Fuel removal could begin as early as this morning, said Coast Guard Capt. Manson Brown, federal on-scene coordinator for the Unified Command that has been assessing Casitas' condition and planning for the ship's removal.

"We have a forecast for good weather for the next few days," he said. "We hope to take advantage of that window."

Skip Naftel of Ocean Surveys and Management Co., a Lloyd's agent in Honolulu and the company representing the Casitas' owners, said officials have been examining Casitas' fuel lines and position on the reef and making plans to move the Coast Guard Cutter Walnut next to it.

Once the ship's fuel and oil have been safely removed to Walnut's holding tanks — authorities estimate Casitas carries a total of 32,000 gallons — officials can begin removing the vessel from the reef. Ideally, Brown said, the ship will be off the coral within 30 to 45 days.

An investigation to determine what caused the vessel to run aground could take three to four months, he said.

The Casitas, a 145-foot motor vessel owned by Richard and Peter Kelly of Fishing Vessel Northwind Inc., was contracted by NOAA for marine debris removal and ran hard aground on Pearl and Hermes around 12:15 a.m.
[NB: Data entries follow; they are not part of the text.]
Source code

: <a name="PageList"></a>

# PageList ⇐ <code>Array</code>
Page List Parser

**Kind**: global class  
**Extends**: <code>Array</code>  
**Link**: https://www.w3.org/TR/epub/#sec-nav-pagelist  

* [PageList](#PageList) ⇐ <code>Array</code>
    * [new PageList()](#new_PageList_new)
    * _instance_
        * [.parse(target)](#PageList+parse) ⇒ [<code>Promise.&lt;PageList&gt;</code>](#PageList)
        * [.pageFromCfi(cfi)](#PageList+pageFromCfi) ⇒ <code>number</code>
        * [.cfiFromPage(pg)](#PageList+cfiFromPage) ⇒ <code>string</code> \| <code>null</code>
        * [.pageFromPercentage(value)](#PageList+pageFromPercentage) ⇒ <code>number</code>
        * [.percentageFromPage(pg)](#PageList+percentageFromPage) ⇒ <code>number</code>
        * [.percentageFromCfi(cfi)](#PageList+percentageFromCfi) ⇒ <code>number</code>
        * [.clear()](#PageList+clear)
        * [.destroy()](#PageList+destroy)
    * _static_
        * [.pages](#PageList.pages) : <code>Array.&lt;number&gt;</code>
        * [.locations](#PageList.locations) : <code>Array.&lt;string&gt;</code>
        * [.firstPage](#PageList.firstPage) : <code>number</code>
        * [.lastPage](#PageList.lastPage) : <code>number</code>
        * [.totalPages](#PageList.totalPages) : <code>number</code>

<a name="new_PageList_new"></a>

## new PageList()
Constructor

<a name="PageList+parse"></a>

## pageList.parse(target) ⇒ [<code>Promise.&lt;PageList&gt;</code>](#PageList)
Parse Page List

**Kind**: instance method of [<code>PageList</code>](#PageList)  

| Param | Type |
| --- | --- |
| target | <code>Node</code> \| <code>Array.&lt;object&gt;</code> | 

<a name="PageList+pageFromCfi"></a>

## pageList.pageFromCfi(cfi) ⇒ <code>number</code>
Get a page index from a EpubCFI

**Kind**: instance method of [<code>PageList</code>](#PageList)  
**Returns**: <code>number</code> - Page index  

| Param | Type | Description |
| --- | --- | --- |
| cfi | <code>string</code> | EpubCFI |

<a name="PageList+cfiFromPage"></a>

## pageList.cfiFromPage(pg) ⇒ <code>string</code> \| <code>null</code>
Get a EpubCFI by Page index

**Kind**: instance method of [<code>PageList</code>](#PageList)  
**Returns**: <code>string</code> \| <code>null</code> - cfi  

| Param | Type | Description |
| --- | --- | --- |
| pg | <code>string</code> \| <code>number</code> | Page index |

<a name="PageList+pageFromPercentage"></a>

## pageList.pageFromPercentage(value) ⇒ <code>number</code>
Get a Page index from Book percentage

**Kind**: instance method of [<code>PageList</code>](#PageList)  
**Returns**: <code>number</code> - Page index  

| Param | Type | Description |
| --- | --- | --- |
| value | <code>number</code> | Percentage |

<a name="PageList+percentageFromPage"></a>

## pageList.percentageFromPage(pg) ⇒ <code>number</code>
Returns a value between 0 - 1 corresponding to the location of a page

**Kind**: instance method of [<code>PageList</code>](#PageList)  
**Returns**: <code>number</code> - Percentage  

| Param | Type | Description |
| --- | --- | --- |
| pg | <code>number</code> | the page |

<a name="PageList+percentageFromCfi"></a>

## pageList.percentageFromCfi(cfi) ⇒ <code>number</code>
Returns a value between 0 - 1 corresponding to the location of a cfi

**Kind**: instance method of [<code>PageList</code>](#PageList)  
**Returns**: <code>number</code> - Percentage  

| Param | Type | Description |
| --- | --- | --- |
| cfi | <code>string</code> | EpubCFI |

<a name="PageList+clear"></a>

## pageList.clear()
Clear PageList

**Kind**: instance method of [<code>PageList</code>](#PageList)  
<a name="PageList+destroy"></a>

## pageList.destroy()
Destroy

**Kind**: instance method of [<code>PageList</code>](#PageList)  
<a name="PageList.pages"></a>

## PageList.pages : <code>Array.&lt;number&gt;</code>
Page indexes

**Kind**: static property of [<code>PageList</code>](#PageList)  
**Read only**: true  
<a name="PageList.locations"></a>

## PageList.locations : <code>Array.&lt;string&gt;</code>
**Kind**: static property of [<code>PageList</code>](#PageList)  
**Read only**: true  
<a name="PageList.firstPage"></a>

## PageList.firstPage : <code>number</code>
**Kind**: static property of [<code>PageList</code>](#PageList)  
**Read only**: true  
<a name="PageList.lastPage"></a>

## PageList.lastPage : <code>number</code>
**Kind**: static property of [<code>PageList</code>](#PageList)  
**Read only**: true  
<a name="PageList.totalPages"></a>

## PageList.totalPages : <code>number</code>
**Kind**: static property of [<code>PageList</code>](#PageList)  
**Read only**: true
Saturday, NOAA officials said.

The 23 people aboard, including crew, divers and scientists, escaped unharmed.

A Coast Guard C-130 airplane crew at first reported a 500-yard rainbow-colored sheen surrounding the ship, but Casitas deployed a pollution absorbing boom and officials said yesterday that no further evidence of a fuel spill has been seen.
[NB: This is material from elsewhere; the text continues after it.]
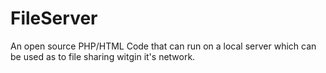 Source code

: # FileServer
An open source PHP/HTML Code that can run on a local server which can be used as to file sharing witgin it's network.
The ship is expected to leave a scar where it struck the reef, said John Naughton of NOAA Fisheries, but silt visible in the water on the first day of the wreck has settled, leading experts to believe the ship has stabilized and is not doing further damage.

Extreme care will be necessary in removing the fuel because Pearl and Hermes, part of the Hawaiian Islands National Wildlife Refuge, is home to monk seals, hatching Hawaiian green sea turtles and fledgling Laysan albatross.

"The Northwestern Hawaiian Islands are critical to the Hawaiian monk seal," Naughton said. "We are in pupping season now."

Don Palawski of U.S. Fish and Wildlife said scientists stationed on islands in the area have been watching the wildlife closely and have seen no oiled monk seals or other animals.

Rumors have surfaced that Casitas navigating with an inoperative depth finder, but Brown and the other officials refused to comment yesterday on the ship's equipment, pending the outcome of the investigation.

Brown did say Casitas had been certified to operate at night.